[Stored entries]
::::::::

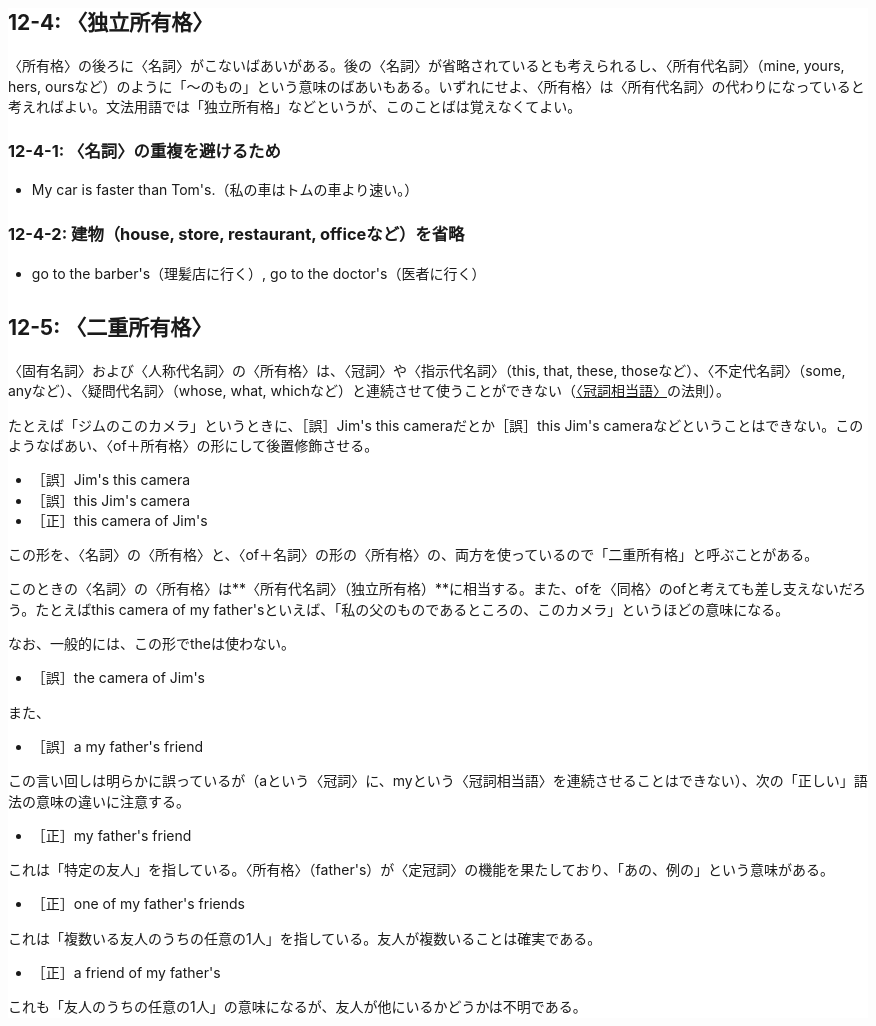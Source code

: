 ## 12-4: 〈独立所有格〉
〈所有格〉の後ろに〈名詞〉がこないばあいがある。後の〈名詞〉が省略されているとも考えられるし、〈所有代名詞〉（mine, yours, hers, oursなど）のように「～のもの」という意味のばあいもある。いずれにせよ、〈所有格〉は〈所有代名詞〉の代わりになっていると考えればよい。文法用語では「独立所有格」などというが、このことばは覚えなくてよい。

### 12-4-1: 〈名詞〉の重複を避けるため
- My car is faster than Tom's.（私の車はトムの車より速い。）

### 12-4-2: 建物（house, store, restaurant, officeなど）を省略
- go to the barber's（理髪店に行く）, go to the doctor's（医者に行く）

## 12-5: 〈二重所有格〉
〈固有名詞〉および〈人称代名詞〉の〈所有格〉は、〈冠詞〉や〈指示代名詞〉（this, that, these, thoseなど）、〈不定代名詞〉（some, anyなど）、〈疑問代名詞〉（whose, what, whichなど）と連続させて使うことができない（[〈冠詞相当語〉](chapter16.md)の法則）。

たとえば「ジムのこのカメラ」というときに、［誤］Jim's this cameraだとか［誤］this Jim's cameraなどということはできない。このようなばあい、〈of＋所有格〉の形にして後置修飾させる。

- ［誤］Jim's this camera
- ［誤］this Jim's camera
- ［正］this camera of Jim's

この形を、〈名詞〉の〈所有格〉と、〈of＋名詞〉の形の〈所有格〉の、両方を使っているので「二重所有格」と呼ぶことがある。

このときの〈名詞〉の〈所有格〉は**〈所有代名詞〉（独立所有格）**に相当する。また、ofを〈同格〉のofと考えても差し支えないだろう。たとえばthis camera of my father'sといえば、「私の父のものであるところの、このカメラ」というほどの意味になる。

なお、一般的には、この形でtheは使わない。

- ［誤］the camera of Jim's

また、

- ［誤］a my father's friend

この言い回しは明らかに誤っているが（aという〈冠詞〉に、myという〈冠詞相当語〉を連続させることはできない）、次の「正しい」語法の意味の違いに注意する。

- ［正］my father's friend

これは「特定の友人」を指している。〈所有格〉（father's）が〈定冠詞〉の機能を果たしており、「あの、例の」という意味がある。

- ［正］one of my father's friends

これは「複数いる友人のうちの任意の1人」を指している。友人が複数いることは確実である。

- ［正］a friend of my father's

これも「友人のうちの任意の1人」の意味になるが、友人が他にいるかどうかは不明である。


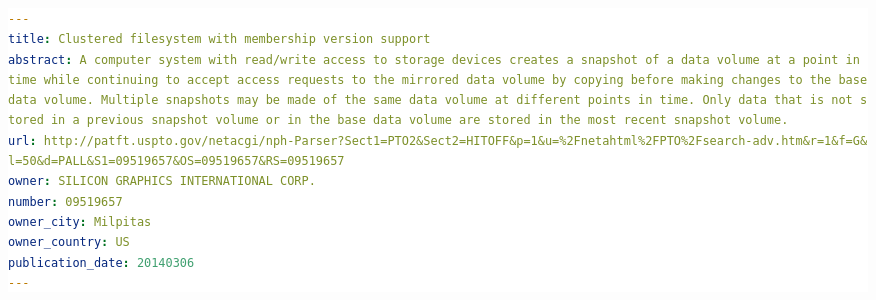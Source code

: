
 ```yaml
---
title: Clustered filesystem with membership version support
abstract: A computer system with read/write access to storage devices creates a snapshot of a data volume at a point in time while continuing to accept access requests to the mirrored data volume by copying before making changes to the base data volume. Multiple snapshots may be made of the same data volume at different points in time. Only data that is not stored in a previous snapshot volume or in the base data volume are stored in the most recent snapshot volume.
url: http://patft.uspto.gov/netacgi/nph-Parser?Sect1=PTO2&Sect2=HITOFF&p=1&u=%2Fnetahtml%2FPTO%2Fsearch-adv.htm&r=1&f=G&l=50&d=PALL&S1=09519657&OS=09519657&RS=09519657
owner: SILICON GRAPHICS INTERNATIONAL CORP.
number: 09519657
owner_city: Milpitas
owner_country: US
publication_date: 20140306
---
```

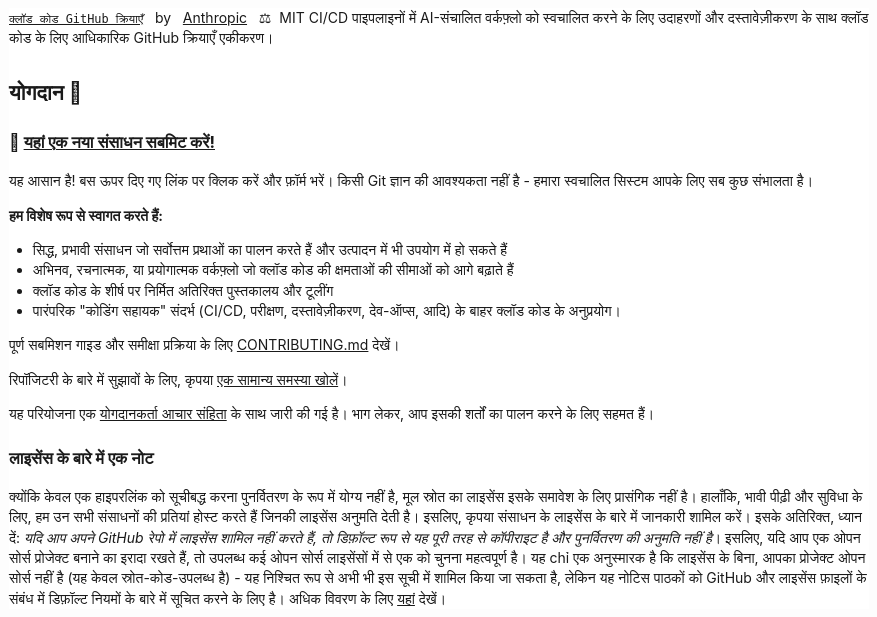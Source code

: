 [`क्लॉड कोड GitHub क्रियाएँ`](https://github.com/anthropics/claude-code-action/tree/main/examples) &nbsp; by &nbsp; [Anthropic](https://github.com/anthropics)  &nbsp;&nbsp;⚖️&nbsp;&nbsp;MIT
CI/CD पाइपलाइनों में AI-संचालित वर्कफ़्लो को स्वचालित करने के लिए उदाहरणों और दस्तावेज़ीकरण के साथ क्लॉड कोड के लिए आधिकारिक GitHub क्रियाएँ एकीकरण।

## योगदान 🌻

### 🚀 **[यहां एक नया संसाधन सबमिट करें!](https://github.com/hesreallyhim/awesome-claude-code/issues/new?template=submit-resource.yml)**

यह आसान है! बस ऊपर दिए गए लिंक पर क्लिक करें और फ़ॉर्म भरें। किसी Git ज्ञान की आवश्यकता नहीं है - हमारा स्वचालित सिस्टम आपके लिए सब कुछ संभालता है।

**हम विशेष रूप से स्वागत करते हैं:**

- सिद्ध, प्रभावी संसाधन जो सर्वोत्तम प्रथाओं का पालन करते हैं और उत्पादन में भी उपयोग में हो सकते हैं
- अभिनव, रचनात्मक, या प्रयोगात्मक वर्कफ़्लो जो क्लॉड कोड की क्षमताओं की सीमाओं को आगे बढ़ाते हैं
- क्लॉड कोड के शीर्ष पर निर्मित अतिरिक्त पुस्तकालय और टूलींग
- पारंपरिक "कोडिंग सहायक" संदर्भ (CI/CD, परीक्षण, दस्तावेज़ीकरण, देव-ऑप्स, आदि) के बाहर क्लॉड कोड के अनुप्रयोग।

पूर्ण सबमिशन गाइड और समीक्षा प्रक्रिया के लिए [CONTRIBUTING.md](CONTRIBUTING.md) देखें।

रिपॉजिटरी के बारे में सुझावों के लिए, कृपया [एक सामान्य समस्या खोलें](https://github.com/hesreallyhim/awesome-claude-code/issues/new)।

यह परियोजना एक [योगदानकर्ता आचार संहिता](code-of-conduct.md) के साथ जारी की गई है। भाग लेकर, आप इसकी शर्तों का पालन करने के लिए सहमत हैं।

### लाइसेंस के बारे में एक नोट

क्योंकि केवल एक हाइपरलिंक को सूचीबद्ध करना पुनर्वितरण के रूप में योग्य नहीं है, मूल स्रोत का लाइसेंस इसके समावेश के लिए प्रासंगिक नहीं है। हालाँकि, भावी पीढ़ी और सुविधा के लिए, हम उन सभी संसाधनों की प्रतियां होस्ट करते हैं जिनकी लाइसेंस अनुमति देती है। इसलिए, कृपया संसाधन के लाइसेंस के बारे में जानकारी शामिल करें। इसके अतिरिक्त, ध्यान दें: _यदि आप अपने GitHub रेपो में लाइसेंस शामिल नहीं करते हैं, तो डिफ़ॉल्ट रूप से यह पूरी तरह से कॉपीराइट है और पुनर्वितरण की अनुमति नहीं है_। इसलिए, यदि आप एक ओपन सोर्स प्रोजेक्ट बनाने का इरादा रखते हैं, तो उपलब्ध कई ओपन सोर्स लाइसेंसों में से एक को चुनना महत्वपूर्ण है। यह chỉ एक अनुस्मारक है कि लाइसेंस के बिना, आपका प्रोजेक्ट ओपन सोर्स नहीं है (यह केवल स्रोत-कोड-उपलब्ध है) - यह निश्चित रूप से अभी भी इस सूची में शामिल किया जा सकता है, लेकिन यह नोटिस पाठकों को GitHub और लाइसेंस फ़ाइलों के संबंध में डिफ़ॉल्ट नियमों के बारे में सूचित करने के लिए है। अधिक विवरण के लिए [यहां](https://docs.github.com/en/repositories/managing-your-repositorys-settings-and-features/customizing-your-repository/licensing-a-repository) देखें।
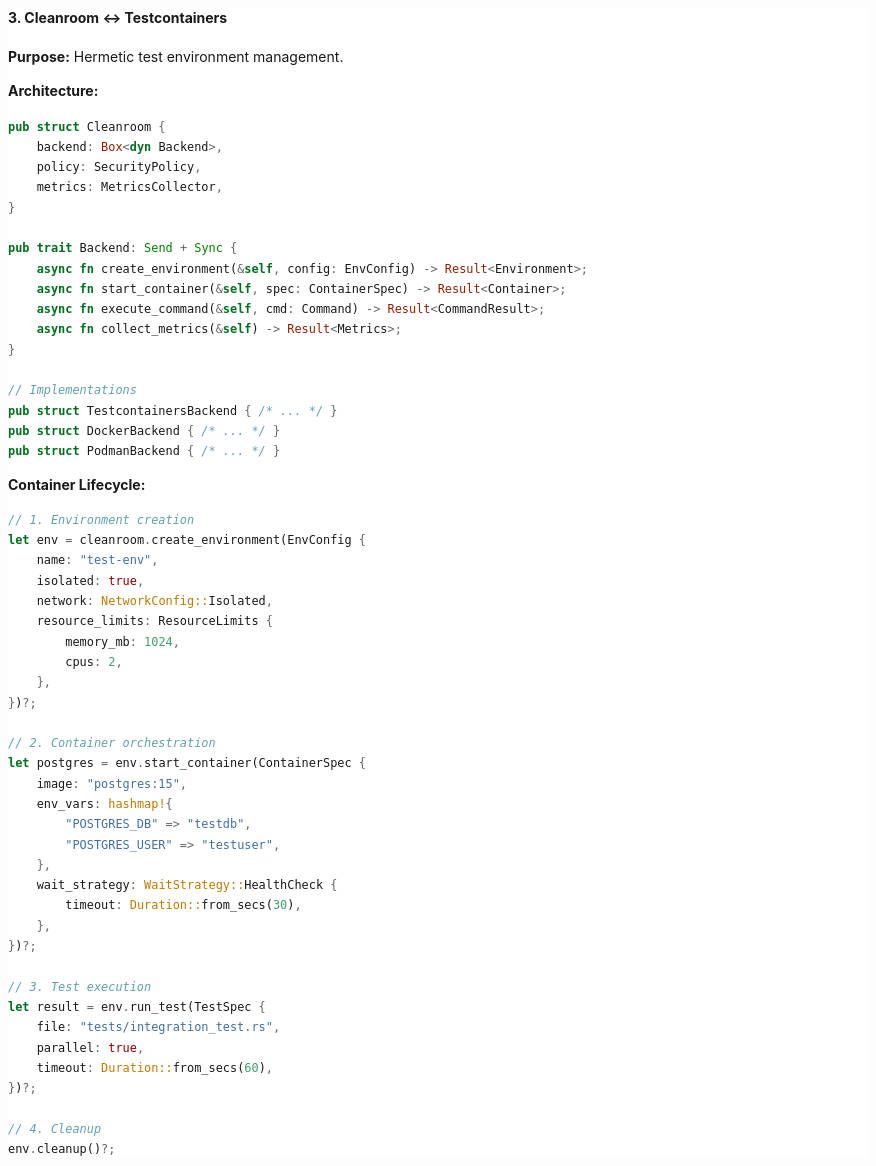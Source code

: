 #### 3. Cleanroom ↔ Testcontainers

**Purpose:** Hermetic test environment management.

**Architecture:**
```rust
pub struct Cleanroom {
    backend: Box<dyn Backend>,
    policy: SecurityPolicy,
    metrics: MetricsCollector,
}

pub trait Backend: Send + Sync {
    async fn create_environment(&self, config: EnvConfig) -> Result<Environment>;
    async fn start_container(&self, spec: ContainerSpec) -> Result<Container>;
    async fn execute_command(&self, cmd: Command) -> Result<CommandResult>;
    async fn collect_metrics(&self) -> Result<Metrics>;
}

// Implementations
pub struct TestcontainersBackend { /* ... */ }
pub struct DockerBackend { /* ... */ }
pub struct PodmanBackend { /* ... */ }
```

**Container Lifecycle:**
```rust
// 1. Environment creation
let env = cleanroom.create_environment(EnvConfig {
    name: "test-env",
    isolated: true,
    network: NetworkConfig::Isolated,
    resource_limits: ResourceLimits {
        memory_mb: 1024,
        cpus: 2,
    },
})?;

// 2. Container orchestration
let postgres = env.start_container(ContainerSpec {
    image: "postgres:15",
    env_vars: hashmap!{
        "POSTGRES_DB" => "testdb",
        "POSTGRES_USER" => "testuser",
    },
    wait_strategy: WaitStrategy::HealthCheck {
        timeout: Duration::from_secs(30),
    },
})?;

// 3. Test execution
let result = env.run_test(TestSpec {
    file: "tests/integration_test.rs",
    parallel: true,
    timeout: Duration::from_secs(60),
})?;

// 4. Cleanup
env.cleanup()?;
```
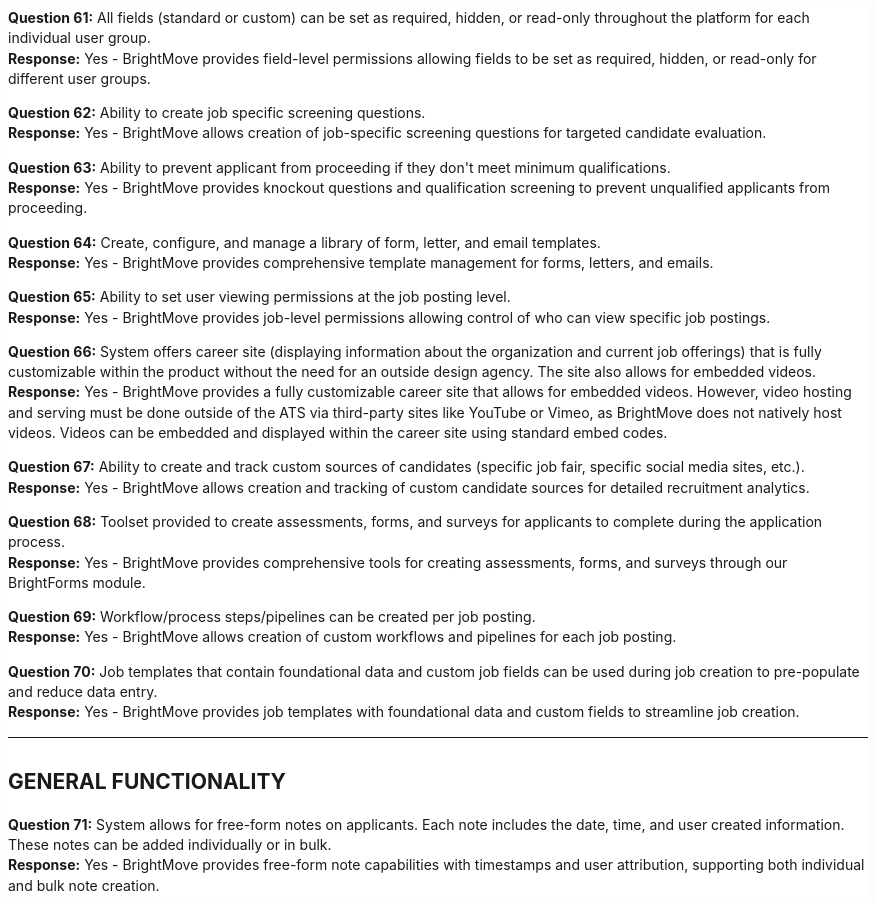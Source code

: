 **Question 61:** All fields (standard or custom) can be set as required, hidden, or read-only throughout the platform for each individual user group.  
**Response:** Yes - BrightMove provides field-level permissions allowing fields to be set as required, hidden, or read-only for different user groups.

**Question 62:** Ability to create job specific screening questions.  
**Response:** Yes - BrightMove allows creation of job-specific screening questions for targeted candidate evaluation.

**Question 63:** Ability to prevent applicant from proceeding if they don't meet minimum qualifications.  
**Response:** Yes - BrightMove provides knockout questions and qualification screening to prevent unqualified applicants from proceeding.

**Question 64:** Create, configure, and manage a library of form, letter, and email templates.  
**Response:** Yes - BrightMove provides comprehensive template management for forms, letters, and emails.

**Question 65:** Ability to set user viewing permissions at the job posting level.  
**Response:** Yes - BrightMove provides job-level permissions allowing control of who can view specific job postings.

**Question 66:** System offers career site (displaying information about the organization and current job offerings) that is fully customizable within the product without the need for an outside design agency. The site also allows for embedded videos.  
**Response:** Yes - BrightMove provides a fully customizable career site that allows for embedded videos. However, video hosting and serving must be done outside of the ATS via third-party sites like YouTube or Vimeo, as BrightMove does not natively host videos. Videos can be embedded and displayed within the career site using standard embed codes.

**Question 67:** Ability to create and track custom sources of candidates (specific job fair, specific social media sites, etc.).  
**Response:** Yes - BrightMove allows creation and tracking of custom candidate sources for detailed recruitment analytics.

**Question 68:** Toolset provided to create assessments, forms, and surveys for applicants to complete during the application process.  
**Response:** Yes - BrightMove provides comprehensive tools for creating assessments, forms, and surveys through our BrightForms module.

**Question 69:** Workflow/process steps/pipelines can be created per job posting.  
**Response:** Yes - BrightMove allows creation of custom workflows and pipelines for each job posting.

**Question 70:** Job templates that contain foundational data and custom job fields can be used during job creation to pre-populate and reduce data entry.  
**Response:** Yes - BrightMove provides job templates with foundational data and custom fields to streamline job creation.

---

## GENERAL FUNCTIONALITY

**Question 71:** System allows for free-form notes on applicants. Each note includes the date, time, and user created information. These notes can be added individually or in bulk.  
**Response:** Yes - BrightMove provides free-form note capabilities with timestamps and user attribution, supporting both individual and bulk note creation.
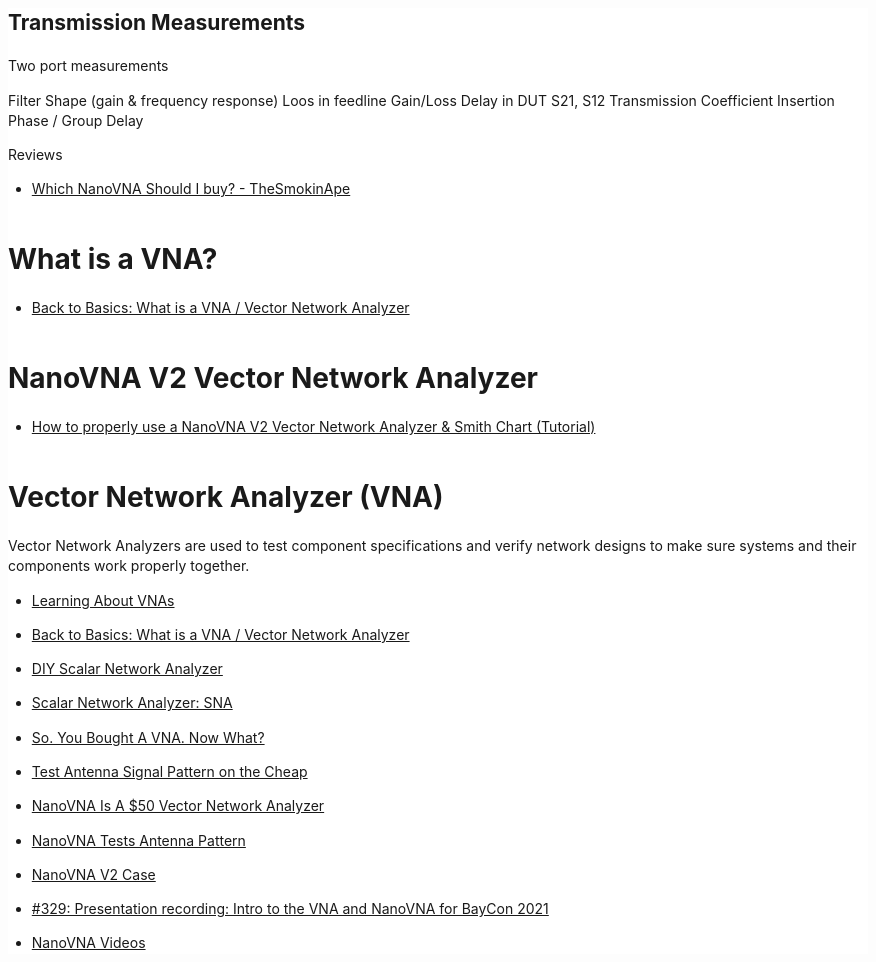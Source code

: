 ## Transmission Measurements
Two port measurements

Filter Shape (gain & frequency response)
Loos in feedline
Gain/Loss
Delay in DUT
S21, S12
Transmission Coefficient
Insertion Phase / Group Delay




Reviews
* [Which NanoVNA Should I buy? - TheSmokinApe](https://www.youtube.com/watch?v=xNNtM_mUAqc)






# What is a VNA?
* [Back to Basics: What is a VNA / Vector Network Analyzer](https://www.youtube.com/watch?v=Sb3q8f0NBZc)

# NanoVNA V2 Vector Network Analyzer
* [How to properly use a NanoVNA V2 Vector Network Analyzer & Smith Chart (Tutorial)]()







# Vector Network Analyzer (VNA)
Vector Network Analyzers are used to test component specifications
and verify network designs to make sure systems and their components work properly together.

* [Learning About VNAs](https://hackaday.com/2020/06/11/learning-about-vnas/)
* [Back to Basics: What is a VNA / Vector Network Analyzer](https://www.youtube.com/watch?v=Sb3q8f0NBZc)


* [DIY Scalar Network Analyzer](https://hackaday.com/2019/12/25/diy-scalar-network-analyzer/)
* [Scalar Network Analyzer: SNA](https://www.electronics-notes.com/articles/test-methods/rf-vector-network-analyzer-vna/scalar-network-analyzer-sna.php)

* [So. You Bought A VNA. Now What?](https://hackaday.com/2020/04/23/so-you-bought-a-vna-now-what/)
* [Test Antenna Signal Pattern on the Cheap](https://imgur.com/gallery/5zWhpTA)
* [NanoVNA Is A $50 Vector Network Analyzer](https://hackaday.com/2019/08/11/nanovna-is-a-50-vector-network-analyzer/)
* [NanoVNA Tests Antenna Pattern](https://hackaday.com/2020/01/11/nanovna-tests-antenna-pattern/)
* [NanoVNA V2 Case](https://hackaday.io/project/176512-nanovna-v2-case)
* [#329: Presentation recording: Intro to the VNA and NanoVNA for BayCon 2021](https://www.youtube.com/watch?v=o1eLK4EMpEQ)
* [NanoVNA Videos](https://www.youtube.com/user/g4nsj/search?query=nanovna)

::::::::

Give the exact lines, and only those, from the line containing "なお、一般的には、この形でtheは使わない。" through the line containing "これも「友人のうちの任意の1" in the entries above.

なお、一般的には、この形でtheは使わない。

- ［誤］the camera of Jim's

また、

- ［誤］a my father's friend

この言い回しは明らかに誤っているが（aという〈冠詞〉に、myという〈冠詞相当語〉を連続させることはできない）、次の「正しい」語法の意味の違いに注意する。

- ［正］my father's friend

これは「特定の友人」を指している。〈所有格〉（father's）が〈定冠詞〉の機能を果たしており、「あの、例の」という意味がある。

- ［正］one of my father's friends

これは「複数いる友人のうちの任意の1人」を指している。友人が複数いることは確実である。

- ［正］a friend of my father's

これも「友人のうちの任意の1人」の意味になるが、友人が他にいるかどうかは不明である。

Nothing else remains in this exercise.